** TASK PROMPT **
After going through the data below, state how many lines contain "https", and nothing else.

──────── PROVIDED RECORDS ────────

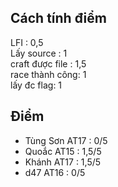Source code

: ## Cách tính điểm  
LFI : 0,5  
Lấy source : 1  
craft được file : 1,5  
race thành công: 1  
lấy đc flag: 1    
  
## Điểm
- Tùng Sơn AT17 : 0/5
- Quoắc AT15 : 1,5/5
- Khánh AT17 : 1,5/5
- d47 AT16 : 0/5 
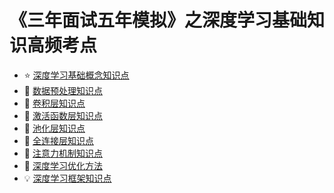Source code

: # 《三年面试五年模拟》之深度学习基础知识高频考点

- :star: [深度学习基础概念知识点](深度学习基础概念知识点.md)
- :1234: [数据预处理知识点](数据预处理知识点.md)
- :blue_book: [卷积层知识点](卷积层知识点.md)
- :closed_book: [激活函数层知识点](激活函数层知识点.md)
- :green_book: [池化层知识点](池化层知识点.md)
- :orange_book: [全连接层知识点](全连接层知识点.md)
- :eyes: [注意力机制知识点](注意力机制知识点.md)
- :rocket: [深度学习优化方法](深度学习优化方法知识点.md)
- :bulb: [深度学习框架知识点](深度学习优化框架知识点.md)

────────
──────── PROVIDED RECORDS ────────

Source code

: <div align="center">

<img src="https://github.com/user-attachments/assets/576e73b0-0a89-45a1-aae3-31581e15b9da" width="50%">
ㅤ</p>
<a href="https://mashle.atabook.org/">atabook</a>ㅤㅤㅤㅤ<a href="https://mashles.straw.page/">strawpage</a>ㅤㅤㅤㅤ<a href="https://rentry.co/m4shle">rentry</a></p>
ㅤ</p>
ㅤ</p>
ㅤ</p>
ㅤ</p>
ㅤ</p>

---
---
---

────────

** EXERCISE SOLUTION **
2